Atteinte à la biodiversité :
pouvoirs publics constatent la colonisation des cultures par les OGM
Un avis de l'Agence française de la sécurité sanitaire des aliments révèle la
présence croissante d'organismes génétiquement modifiés dans les semences
traditionnelles, notamment de maïs. Le gouvernement souhaite ouvrir largement le
débat avec les experts et les consommateurs
LE MONDE | 25.07.2001
http://www.lemonde.fr/rech_art/0,5987,210824,00.htmlENVIRONNEMENT Un avis de l'Agence française de la sécurité sanitaire des aliments
(Afssa), remis lundi 23 juillet 2001, révèle la présence très large d'OGM "à l'état de
trace dans des semences ou des récoltes conventionnelles". LES EXPERTS de l'Afssa
ont établi que 41 % des échantillons de maïs conventionnels testés contiennent de
faibles fragments d'OGM. Si l'agence estime que cette dissémination ne présente pas
de risque pour la santé publique, elle s'interroge cependant sur cette lente
colonisation. LE GOUVERNEMENT entend ouvrir largement le débat avec les experts et
les associations de consommateurs, afin d'élaborer une "charte de la transparence des
essais d'OGM". LA COMMISSION DE BRUXELLES examine la possibilité d'autoriser à
nouveau la commercialisation de produits OGM, tout en renforçant la protection des
consommateurs. (Lire aussi notre éditorial page 9.)
La france sera-t-elle bientôt mise devant le fait accompli sur les organismes
génétiquement modifiés (OGM) ? Pendant que les spécialistes chicanent sur leurs
avantages et leurs inconvénients, la lente dissémination des semences se poursuit
dans les campagnes. L'Agence française de sécurité sanitaire des aliments (Afssa) a
rendu, lundi 23 juillet, un avis qui vient confirmer une lente propagation, malgré
l'instauration d'un moratoire en 1997. "La présence d'OGM à l'état de trace dans des
semences ou des récoltes conventionnelles paraît être actuellement une réalité",
affirment les experts. Ce constat "enchantera" les associations environnementalistes,
comme Greenpeace, qui le crie depuis des années.

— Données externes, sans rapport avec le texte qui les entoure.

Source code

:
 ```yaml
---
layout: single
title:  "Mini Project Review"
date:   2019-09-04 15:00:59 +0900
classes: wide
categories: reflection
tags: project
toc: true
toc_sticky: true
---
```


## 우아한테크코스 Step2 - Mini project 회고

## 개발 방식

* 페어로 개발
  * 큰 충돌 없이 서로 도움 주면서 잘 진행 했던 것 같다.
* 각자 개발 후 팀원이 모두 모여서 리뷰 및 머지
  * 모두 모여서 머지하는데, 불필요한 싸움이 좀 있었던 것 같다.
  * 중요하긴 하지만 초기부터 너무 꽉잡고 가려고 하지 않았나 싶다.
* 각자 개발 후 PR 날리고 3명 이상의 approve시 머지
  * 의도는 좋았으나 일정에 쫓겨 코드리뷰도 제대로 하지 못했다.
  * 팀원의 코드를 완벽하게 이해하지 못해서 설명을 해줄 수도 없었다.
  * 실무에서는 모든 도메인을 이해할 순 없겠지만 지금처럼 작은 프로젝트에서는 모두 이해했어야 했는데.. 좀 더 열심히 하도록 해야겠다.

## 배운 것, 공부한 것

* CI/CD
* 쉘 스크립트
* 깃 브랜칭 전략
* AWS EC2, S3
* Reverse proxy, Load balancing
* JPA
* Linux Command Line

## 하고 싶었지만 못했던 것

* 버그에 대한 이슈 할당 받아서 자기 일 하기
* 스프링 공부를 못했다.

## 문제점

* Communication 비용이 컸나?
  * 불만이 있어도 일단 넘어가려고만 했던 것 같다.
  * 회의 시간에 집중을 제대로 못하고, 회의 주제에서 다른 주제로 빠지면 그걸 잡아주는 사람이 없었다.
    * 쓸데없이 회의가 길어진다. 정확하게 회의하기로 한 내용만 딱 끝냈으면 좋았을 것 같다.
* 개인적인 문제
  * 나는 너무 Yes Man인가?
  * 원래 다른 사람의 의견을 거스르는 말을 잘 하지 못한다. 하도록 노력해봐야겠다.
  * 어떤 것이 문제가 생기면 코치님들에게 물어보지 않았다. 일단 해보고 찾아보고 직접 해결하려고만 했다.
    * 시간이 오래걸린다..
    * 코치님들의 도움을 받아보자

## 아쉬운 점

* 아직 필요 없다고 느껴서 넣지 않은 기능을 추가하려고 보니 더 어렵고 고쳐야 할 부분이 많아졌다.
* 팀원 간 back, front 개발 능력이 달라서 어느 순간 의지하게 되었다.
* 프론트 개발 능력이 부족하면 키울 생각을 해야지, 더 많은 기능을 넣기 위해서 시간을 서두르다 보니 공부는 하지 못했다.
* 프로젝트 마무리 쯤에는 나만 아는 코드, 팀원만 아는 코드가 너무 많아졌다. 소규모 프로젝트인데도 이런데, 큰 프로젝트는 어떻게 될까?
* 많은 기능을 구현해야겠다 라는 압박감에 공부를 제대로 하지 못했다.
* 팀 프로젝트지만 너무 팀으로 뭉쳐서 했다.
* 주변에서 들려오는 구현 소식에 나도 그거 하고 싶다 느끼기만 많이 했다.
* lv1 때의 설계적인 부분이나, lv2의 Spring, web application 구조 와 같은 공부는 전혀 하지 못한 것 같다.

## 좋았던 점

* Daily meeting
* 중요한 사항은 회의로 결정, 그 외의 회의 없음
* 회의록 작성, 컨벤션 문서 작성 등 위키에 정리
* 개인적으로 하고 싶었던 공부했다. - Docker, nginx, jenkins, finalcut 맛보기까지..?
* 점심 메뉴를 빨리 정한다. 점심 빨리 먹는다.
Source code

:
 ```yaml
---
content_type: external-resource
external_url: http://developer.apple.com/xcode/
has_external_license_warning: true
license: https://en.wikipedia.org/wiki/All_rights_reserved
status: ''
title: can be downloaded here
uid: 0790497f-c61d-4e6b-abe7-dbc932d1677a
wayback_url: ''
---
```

Interrogée sur les conséquences sanitaires liées à la présence fortuite de semences
OGM en faible proportion dans des semences conventionnelles, l'agence s'est montrée
rassurante sur ce point. "La probabilité d'effet toxique ou allergénique apparaît
comme extrêmement faible", estime l'expertise. "A ce stade, aucun élément porté à
notre connaissance ne suggère de risque pour la santé publique, notamment compte tenu
des faibles teneurs observées dans les lots concernés", conclut-elle.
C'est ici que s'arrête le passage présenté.